In this context, we can quote from the Universal Declaration of Human rights (article 11).


That being said, a person is innocent unless s/he is proven guilty. The process of getting the proof takes place nowhere but in the court.

So, yes, a case can bring before the court even if there is no evidence, but that isn’t sufficient to prove any party guilty.

To better understand, let’s know how a case proceeds through the court.

How does a case go through the legal system?

Below are the phases that make a person stand before the court as an accused one.


After an event takes place, usually, a law enforcement agency engages in the investigation of the case. Most of the time, they are the local police.

Suppose it’s about a vehicle driver under the influence. Once the police suspect the person, find them involved, or come by any warrant on their name, s/he is arrested by the police.

Appearance at the court

Within 24 hours of arrest, the police bring the person before the court unless released. There, the court determines the person as a defendant and informs about the charges. The charged person then can have a lawyer on his/her defence.

Preliminary Hearing

In this stage, the judge hears the testimony from the witnesses presented by both the prosecuting lawyer and the defendant’s lawyer. The judge also then comes by evidence, if there is any. 
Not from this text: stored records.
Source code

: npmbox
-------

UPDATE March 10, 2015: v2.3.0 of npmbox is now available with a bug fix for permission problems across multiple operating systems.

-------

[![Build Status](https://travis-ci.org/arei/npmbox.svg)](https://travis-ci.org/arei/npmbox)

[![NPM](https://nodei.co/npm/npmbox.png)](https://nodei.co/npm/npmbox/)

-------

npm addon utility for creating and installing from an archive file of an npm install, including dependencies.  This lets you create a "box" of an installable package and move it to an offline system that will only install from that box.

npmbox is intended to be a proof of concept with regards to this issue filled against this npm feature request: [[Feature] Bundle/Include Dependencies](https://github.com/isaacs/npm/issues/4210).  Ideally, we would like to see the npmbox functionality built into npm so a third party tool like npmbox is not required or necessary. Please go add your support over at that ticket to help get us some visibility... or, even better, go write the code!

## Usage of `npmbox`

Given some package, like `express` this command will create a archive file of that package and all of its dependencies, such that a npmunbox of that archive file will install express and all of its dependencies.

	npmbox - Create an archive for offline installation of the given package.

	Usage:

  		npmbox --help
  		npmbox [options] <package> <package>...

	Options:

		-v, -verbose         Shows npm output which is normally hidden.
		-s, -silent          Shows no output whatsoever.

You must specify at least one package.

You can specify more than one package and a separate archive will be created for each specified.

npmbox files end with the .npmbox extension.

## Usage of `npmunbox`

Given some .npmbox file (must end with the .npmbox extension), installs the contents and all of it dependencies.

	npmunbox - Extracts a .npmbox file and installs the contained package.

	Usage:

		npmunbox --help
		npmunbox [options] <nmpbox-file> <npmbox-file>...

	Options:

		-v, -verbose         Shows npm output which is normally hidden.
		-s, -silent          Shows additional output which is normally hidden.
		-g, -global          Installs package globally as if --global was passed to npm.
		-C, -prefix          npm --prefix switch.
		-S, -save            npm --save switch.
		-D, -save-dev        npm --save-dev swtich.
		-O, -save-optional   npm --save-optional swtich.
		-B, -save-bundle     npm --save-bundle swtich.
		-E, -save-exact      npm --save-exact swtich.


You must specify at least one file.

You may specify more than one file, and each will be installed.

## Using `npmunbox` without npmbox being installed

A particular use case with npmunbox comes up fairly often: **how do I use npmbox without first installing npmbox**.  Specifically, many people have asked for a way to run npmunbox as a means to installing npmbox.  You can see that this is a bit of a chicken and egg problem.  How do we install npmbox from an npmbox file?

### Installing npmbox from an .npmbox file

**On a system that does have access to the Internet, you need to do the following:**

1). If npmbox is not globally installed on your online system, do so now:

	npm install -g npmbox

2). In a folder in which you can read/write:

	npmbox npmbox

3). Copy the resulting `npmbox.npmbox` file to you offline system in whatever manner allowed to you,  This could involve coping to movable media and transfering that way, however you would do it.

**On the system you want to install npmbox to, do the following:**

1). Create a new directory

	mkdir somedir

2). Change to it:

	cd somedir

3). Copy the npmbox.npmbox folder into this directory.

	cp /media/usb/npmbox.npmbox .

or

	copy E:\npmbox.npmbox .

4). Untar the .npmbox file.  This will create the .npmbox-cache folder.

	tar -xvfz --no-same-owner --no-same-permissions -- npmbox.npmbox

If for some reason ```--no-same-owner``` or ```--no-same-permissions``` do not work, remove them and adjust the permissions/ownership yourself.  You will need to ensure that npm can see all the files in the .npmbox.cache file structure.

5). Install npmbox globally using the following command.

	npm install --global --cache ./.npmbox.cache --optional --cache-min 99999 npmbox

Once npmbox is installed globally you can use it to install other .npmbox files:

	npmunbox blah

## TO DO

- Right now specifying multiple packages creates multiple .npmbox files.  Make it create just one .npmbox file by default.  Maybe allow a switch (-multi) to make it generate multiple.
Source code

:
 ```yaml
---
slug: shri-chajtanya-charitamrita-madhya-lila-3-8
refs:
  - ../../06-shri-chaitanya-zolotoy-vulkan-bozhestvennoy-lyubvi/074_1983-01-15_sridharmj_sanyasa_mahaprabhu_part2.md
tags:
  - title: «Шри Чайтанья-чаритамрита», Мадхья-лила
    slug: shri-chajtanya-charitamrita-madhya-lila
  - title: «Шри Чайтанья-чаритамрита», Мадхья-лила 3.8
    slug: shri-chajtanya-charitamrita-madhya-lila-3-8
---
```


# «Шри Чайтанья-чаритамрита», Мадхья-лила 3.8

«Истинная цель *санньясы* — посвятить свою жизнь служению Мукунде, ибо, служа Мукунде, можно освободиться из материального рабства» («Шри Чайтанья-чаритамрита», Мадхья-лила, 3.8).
If the convicted person appears to be ‘probably guilty’ by the evidence, they are sent to the superior court for trial at a specific date.


This stage is in between the preliminary hearing and trial. A defendant is determined as guilty or not guilty. There is also another term, ‘no contest.’ 

In a not guilty plea, the judge gives a trial date. If it’s a guilty plea or no contest, the judge sets a date for the defendant’s sentence will be announced.

No contest is the stand of a defendant that they neither accept the charges nor deny. What is more interesting is there is no resistance from them regarding the punishment sentenced. The legal term if it is Nolo contendere.


Going to the trial is the right of a defendant. In this process, the judge or jury determines who is guilty. Both sides give their opening statement. If it’s a criminal case, the prosecutor speaks first.

The judge and juries consider the factors below before they come to a final conclusion-

  • If the defendant had involvement directly or indirectly with the crime
  • If there was any intention to commit the crime
  • Whether each part of the crime is true, note that there are different parts of a crime.

Last Words

As the case can’t go on without proof or evidence, the answer to the question ‘Is it possible to bring a case to court without evidence?’ is Yes.

But, there’s always the chance the criminal can escape within the gap of the law. Also, the victim should hire an experienced lawyer. The same goes for the person who is convicted wrongfully.